**Record excerpts**
····················
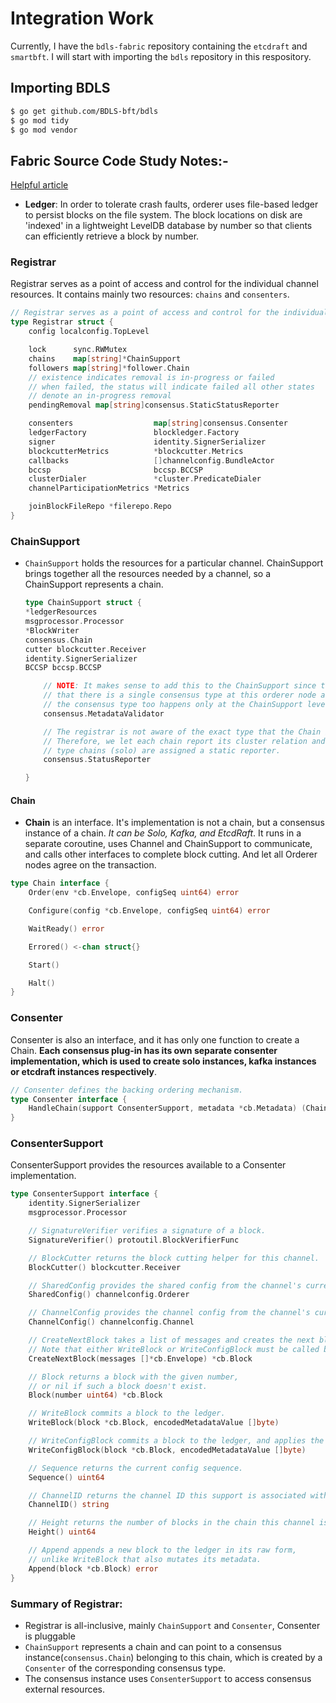 # Integration Work

Currently, I have the `bdls-fabric` repository containing the `etcdraft` and `smartbft`. I will start with importing the `bdls` repository in this respository.

## Importing BDLS

```bash
$ go get github.com/BDLS-bft/bdls
$ go mod tidy
$ go mod vendor
```

## Fabric Source Code Study Notes:-

[Helpful article](https://www.cnblogs.com/CherryTab/p/13796254.html)

- **Ledger**: In order to tolerate crash faults, orderer uses file-based ledger to persist blocks on the file system. The block locations on disk are 'indexed' in a lightweight LevelDB database by number so that clients can efficiently retrieve a block by number.

### Registrar

Registrar serves as a point of access and control for the individual channel resources. It contains mainly two resources: `chains` and `consenters`.

```go
// Registrar serves as a point of access and control for the individual channel resources.
type Registrar struct {
	config localconfig.TopLevel

	lock      sync.RWMutex
	chains    map[string]*ChainSupport
	followers map[string]*follower.Chain
	// existence indicates removal is in-progress or failed
	// when failed, the status will indicate failed all other states
	// denote an in-progress removal
	pendingRemoval map[string]consensus.StaticStatusReporter

	consenters                  map[string]consensus.Consenter
	ledgerFactory               blockledger.Factory
	signer                      identity.SignerSerializer
	blockcutterMetrics          *blockcutter.Metrics
	callbacks                   []channelconfig.BundleActor
	bccsp                       bccsp.BCCSP
	clusterDialer               *cluster.PredicateDialer
	channelParticipationMetrics *Metrics

	joinBlockFileRepo *filerepo.Repo
}
```
### ChainSupport
- `ChainSupport` holds the resources for a particular channel. ChainSupport brings together all the resources needed by a channel, so a ChainSupport represents a chain.

  ```go
  type ChainSupport struct {
  *ledgerResources
  msgprocessor.Processor
  *BlockWriter
  consensus.Chain
  cutter blockcutter.Receiver
  identity.SignerSerializer
  BCCSP bccsp.BCCSP

      // NOTE: It makes sense to add this to the ChainSupport since the design of Registrar does not assume
      // that there is a single consensus type at this orderer node and therefore the resolution of
      // the consensus type too happens only at the ChainSupport level.
      consensus.MetadataValidator

      // The registrar is not aware of the exact type that the Chain is, e.g. etcdraft, inactive, or follower.
      // Therefore, we let each chain report its cluster relation and status through this interface. Non cluster
      // type chains (solo) are assigned a static reporter.
      consensus.StatusReporter

  }
  ```
#### Chain
- **Chain** is an interface. It's implementation is not a chain, but a consensus instance of a chain. *It can be Solo, Kafka, and EtcdRaft*. It runs in a separate coroutine, uses Channel and ChainSupport to communicate, and calls other interfaces to complete block cutting. And let all Orderer nodes agree on the transaction.

```go
type Chain interface {
	Order(env *cb.Envelope, configSeq uint64) error

	Configure(config *cb.Envelope, configSeq uint64) error

	WaitReady() error

	Errored() <-chan struct{}

	Start()

	Halt()
}

```

### Consenter
Consenter is also an interface, and it has only one function to create a Chain. **Each consensus plug-in has its own separate consenter implementation, which is used to create solo instances, kafka instances or etcdraft instances respectively**.
```go
// Consenter defines the backing ordering mechanism.
type Consenter interface {
	HandleChain(support ConsenterSupport, metadata *cb.Metadata) (Chain, error)
}
```

### ConsenterSupport
ConsenterSupport provides the resources available to a Consenter implementation.

```go
type ConsenterSupport interface {
	identity.SignerSerializer
	msgprocessor.Processor

	// SignatureVerifier verifies a signature of a block.
	SignatureVerifier() protoutil.BlockVerifierFunc

	// BlockCutter returns the block cutting helper for this channel.
	BlockCutter() blockcutter.Receiver

	// SharedConfig provides the shared config from the channel's current config block.
	SharedConfig() channelconfig.Orderer

	// ChannelConfig provides the channel config from the channel's current config block.
	ChannelConfig() channelconfig.Channel

	// CreateNextBlock takes a list of messages and creates the next block based on the block with highest block number committed to the ledger
	// Note that either WriteBlock or WriteConfigBlock must be called before invoking this method a second time.
	CreateNextBlock(messages []*cb.Envelope) *cb.Block

	// Block returns a block with the given number,
	// or nil if such a block doesn't exist.
	Block(number uint64) *cb.Block

	// WriteBlock commits a block to the ledger.
	WriteBlock(block *cb.Block, encodedMetadataValue []byte)

	// WriteConfigBlock commits a block to the ledger, and applies the config update inside.
	WriteConfigBlock(block *cb.Block, encodedMetadataValue []byte)

	// Sequence returns the current config sequence.
	Sequence() uint64

	// ChannelID returns the channel ID this support is associated with.
	ChannelID() string

	// Height returns the number of blocks in the chain this channel is associated with.
	Height() uint64

	// Append appends a new block to the ledger in its raw form,
	// unlike WriteBlock that also mutates its metadata.
	Append(block *cb.Block) error
}
```

### Summary of Registrar: 
- Registrar is all-inclusive, mainly `ChainSupport` and `Consenter`, Consenter is pluggable
- `ChainSupport` represents a chain and can point to a consensus instance(`consensus.Chain`) belonging to this chain, which is created by a `Consenter` of the corresponding consensus type.
- The consensus instance uses `ConsenterSupport` to access consensus external resources.



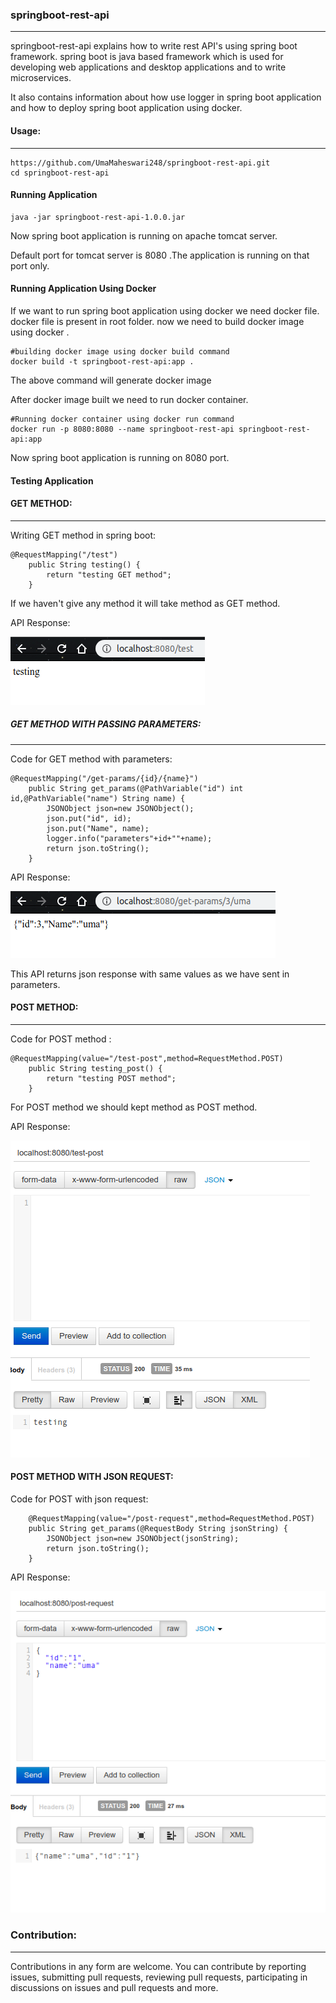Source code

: ### springboot-rest-api

------

springboot-rest-api explains how to write rest API's using spring boot framework. spring boot is java based framework which is used for developing web applications and desktop applications and to write microservices.

It also contains information about how use logger in spring boot application and how to deploy spring boot application using docker.

#### Usage:

------

```
https://github.com/UmaMaheswari248/springboot-rest-api.git
cd springboot-rest-api
```

#### Running Application 

```
java -jar springboot-rest-api-1.0.0.jar
```

Now spring boot application is running on apache tomcat server.

Default port for tomcat server is 8080 .The application is running on that port only.

#### Running Application Using Docker

If we want to run spring boot application using docker we need docker file. docker file is present in root folder. now we need to build docker image using docker .

```
#building docker image using docker build command
docker build -t springboot-rest-api:app .
```

The above command will generate docker image

After docker image built we need to run docker container.

```
#Running docker container using docker run command
docker run -p 8080:8080 --name springboot-rest-api springboot-rest-api:app
```

Now spring boot application is running on 8080 port.

#### Testing Application

#### GET METHOD:

------

Writing GET method in spring boot:

```
@RequestMapping("/test")
	public String testing() {
		return "testing GET method";
	}
```

If we haven't give any method it will take method as GET method.

API Response:

![get](./screenshots/get.png)

##### GET METHOD WITH PASSING PARAMETERS:

------

Code for GET method with parameters:

```
@RequestMapping("/get-params/{id}/{name}")
	public String get_params(@PathVariable("id") int id,@PathVariable("name") String name) {
		JSONObject json=new JSONObject();
		json.put("id", id);
		json.put("Name", name);
		logger.info("parameters"+id+""+name);
		return json.toString();
	}
```

API Response:

![get-params](./screenshots/get-params.png)

This API returns json response with same values as we have sent in parameters.



#### POST METHOD:

------

Code for POST method :

```
@RequestMapping(value="/test-post",method=RequestMethod.POST)
	public String testing_post() {
		return "testing POST method";
	}
```

For POST method we should kept method as POST method.

API Response:

![test-post](./screenshots/test-post.png)

#### POST METHOD WITH JSON REQUEST:

Code for POST with json request:

```
	@RequestMapping(value="/post-request",method=RequestMethod.POST)
	public String get_params(@RequestBody String jsonString) {
		JSONObject json=new JSONObject(jsonString);	
		return json.toString();
	}
```

API Response:

![post-request](./screenshots/post-request.png)

### Contribution:

------

Contributions in any form are welcome. You can contribute by reporting issues, submitting pull requests, reviewing pull requests, participating in discussions on issues and pull requests and more.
····················
**Exercise directions**
Write out the material above precisely, leaving each picture behind.

**Reply to the task**
 # Integration Work

Currently, I have the `bdls-fabric` repository containing the `etcdraft` and `smartbft`. I will start with importing the `bdls` repository in this respository.

## Importing BDLS

```bash
$ go get github.com/BDLS-bft/bdls
$ go mod tidy
$ go mod vendor
```

## Fabric Source Code Study Notes:-

[Helpful article](https://www.cnblogs.com/CherryTab/p/13796254.html)

- **Ledger**: In order to tolerate crash faults, orderer uses file-based ledger to persist blocks on the file system. The block locations on disk are 'indexed' in a lightweight LevelDB database by number so that clients can efficiently retrieve a block by number.

### Registrar

Registrar serves as a point of access and control for the individual channel resources. It contains mainly two resources: `chains` and `consenters`.

```go
// Registrar serves as a point of access and control for the individual channel resources.
type Registrar struct {
	config localconfig.TopLevel

	lock      sync.RWMutex
	chains    map[string]*ChainSupport
	followers map[string]*follower.Chain
	// existence indicates removal is in-progress or failed
	// when failed, the status will indicate failed all other states
	// denote an in-progress removal
	pendingRemoval map[string]consensus.StaticStatusReporter

	consenters                  map[string]consensus.Consenter
	ledgerFactory               blockledger.Factory
	signer                      identity.SignerSerializer
	blockcutterMetrics          *blockcutter.Metrics
	callbacks                   []channelconfig.BundleActor
	bccsp                       bccsp.BCCSP
	clusterDialer               *cluster.PredicateDialer
	channelParticipationMetrics *Metrics

	joinBlockFileRepo *filerepo.Repo
}
```
### ChainSupport
- `ChainSupport` holds the resources for a particular channel. ChainSupport brings together all the resources needed by a channel, so a ChainSupport represents a chain.

  ```go
  type ChainSupport struct {
  *ledgerResources
  msgprocessor.Processor
  *BlockWriter
  consensus.Chain
  cutter blockcutter.Receiver
  identity.SignerSerializer
  BCCSP bccsp.BCCSP

      // NOTE: It makes sense to add this to the ChainSupport since the design of Registrar does not assume
      // that there is a single consensus type at this orderer node and therefore the resolution of
      // the consensus type too happens only at the ChainSupport level.
      consensus.MetadataValidator

      // The registrar is not aware of the exact type that the Chain is, e.g. etcdraft, inactive, or follower.
      // Therefore, we let each chain report its cluster relation and status through this interface. Non cluster
      // type chains (solo) are assigned a static reporter.
      consensus.StatusReporter

  }
  ```
#### Chain
- **Chain** is an interface. It's implementation is not a chain, but a consensus instance of a chain. *It can be Solo, Kafka, and EtcdRaft*. It runs in a separate coroutine, uses Channel and ChainSupport to communicate, and calls other interfaces to complete block cutting. And let all Orderer nodes agree on the transaction.

```go
type Chain interface {
	Order(env *cb.Envelope, configSeq uint64) error

	Configure(config *cb.Envelope, configSeq uint64) error

	WaitReady() error

	Errored() <-chan struct{}

	Start()

	Halt()
}

```

### Consenter
Consenter is also an interface, and it has only one function to create a Chain. **Each consensus plug-in has its own separate consenter implementation, which is used to create solo instances, kafka instances or etcdraft instances respectively**.
```go
// Consenter defines the backing ordering mechanism.
type Consenter interface {
	HandleChain(support ConsenterSupport, metadata *cb.Metadata) (Chain, error)
}
```

### ConsenterSupport
ConsenterSupport provides the resources available to a Consenter implementation.

```go
type ConsenterSupport interface {
	identity.SignerSerializer
	msgprocessor.Processor

	// SignatureVerifier verifies a signature of a block.
	SignatureVerifier() protoutil.BlockVerifierFunc

	// BlockCutter returns the block cutting helper for this channel.
	BlockCutter() blockcutter.Receiver

	// SharedConfig provides the shared config from the channel's current config block.
	SharedConfig() channelconfig.Orderer

	// ChannelConfig provides the channel config from the channel's current config block.
	ChannelConfig() channelconfig.Channel

	// CreateNextBlock takes a list of messages and creates the next block based on the block with highest block number committed to the ledger
	// Note that either WriteBlock or WriteConfigBlock must be called before invoking this method a second time.
	CreateNextBlock(messages []*cb.Envelope) *cb.Block

	// Block returns a block with the given number,
	// or nil if such a block doesn't exist.
	Block(number uint64) *cb.Block

	// WriteBlock commits a block to the ledger.
	WriteBlock(block *cb.Block, encodedMetadataValue []byte)

	// WriteConfigBlock commits a block to the ledger, and applies the config update inside.
	WriteConfigBlock(block *cb.Block, encodedMetadataValue []byte)

	// Sequence returns the current config sequence.
	Sequence() uint64

	// ChannelID returns the channel ID this support is associated with.
	ChannelID() string

	// Height returns the number of blocks in the chain this channel is associated with.
	Height() uint64

	// Append appends a new block to the ledger in its raw form,
	// unlike WriteBlock that also mutates its metadata.
	Append(block *cb.Block) error
}
```

### Summary of Registrar: 
- Registrar is all-inclusive, mainly `ChainSupport` and `Consenter`, Consenter is pluggable
- `ChainSupport` represents a chain and can point to a consensus instance(`consensus.Chain`) belonging to this chain, which is created by a `Consenter` of the corresponding consensus type.
- The consensus instance uses `ConsenterSupport` to access consensus external resources.



Source code

: ### springboot-rest-api

------

springboot-rest-api explains how to write rest API's using spring boot framework. spring boot is java based framework which is used for developing web applications and desktop applications and to write microservices.

It also contains information about how use logger in spring boot application and how to deploy spring boot application using docker.

#### Usage:

------

```
https://github.com/UmaMaheswari248/springboot-rest-api.git
cd springboot-rest-api
```

#### Running Application 

```
java -jar springboot-rest-api-1.0.0.jar
```

Now spring boot application is running on apache tomcat server.

Default port for tomcat server is 8080 .The application is running on that port only.

#### Running Application Using Docker

If we want to run spring boot application using docker we need docker file. docker file is present in root folder. now we need to build docker image using docker .

```
#building docker image using docker build command
docker build -t springboot-rest-api:app .
```

The above command will generate docker image

After docker image built we need to run docker container.

```
#Running docker container using docker run command
docker run -p 8080:8080 --name springboot-rest-api springboot-rest-api:app
```

Now spring boot application is running on 8080 port.

#### Testing Application

#### GET METHOD:

------

Writing GET method in spring boot:

```
@RequestMapping("/test")
	public String testing() {
		return "testing GET method";
	}
```

If we haven't give any method it will take method as GET method.

API Response:

![get](./screenshots/get.png)

##### GET METHOD WITH PASSING PARAMETERS:

------

Code for GET method with parameters:

```
@RequestMapping("/get-params/{id}/{name}")
	public String get_params(@PathVariable("id") int id,@PathVariable("name") String name) {
		JSONObject json=new JSONObject();
		json.put("id", id);
		json.put("Name", name);
		logger.info("parameters"+id+""+name);
		return json.toString();
	}
```

API Response:

![get-params](./screenshots/get-params.png)

This API returns json response with same values as we have sent in parameters.



#### POST METHOD:

------

Code for POST method :

```
@RequestMapping(value="/test-post",method=RequestMethod.POST)
	public String testing_post() {
		return "testing POST method";
	}
```

For POST method we should kept method as POST method.

API Response:

![test-post](./screenshots/test-post.png)

#### POST METHOD WITH JSON REQUEST:

Code for POST with json request:

```
	@RequestMapping(value="/post-request",method=RequestMethod.POST)
	public String get_params(@RequestBody String jsonString) {
		JSONObject json=new JSONObject(jsonString);	
		return json.toString();
	}
```

API Response:

![post-request](./screenshots/post-request.png)

### Contribution:

------

Contributions in any form are welcome. You can contribute by reporting issues, submitting pull requests, reviewing pull requests, participating in discussions on issues and pull requests and more.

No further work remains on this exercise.